I have a dataset (STATPOP2016 by Swiss Federal Statistical Office) that contains number of households of different sizes per each hectar of Swiss territory. In other terms, for each hectar i
I have:
x1
households consisting of one individual
x2
households consisting of two individuals
...
x6
households with 6 or more individuals (I consider them as having 6 people for simplicity).

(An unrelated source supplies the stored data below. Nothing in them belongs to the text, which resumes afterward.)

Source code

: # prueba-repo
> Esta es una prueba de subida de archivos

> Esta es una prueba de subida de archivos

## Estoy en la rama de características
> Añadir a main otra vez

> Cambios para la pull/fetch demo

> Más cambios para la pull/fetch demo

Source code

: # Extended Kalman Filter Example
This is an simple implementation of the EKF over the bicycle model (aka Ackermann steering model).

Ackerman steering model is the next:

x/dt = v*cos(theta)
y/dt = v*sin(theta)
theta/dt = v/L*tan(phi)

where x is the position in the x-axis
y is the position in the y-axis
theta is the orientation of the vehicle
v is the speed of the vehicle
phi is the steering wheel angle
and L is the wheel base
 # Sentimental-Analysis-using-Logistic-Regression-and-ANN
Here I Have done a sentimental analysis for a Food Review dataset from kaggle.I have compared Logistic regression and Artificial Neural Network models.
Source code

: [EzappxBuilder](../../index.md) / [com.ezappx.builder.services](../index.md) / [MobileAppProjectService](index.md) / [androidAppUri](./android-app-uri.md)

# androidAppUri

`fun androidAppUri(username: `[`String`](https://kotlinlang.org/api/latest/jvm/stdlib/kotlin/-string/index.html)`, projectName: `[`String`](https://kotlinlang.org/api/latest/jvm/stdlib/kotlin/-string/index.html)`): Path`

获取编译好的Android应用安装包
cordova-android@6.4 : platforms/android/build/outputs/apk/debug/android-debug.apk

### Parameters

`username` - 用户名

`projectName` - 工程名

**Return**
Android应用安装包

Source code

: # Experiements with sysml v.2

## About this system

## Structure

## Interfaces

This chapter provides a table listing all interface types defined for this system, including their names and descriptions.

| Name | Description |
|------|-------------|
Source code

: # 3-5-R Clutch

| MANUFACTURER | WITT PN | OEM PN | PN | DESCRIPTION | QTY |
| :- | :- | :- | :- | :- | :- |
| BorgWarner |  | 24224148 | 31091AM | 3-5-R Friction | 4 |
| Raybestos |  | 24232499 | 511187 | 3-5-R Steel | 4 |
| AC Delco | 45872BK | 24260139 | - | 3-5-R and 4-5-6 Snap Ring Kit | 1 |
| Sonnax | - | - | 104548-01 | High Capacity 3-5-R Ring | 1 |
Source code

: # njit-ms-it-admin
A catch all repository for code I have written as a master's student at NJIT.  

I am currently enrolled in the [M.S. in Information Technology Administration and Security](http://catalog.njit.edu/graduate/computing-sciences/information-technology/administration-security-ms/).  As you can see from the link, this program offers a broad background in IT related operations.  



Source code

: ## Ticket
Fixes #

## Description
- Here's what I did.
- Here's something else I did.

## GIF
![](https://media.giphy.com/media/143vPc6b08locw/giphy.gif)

I need to create a variable that will show me interquartile range for the households' number per each hectar. I have the code that works, but it is very slow. Is there a smarter way to do the same thing?
There is my code:
# Vector that contains all possible sizes of households
vector_hh_size <- c(1:6)
# Variable for interquantile range in household size. A is my dataframe
A$hh_size_IQR <- 0
# Vector that contains frequency of each size of household in a given hectar
vector_hh_frequency <- c(0,0,0,0,0,0)
for (i in 1:NROW(A)) {
for (j in 1:6){
vector_hh_frequency[j] <- eval(parse(text = paste("A$hh",j,"[",i,"]",sep = "")))
}
A$hh_size_IQR[i] <- wtd.quantile(vector_hh_size, weights = vector_hh_frequency)[4] - wtd.quantile(vector_hh_size, weights = vector_hh_frequency)[2]
}
Here is example of data:
hh1 hh2 hh3 hh4 hh5 hh6 IQR
1 0 3 0 0 0 0 0
2 0 3 0 0 0 0 0
3 0 0 3 0 0 0 0
4 0 3 0 0 0 0 0
5 3 6 3 3 0 0 1
6 0 3 0 0 3 0 3
7 11 7 4 7 3 0 3
8 3 3 0 3 0 0 3
9 3 3 0 3 0 0 3
10 0 3 0 0 0 0 0
#OBS
is observation number, hhi
shows how many households with i
people there are. IQR
is interquartile range for each observation - this is the variable I am building.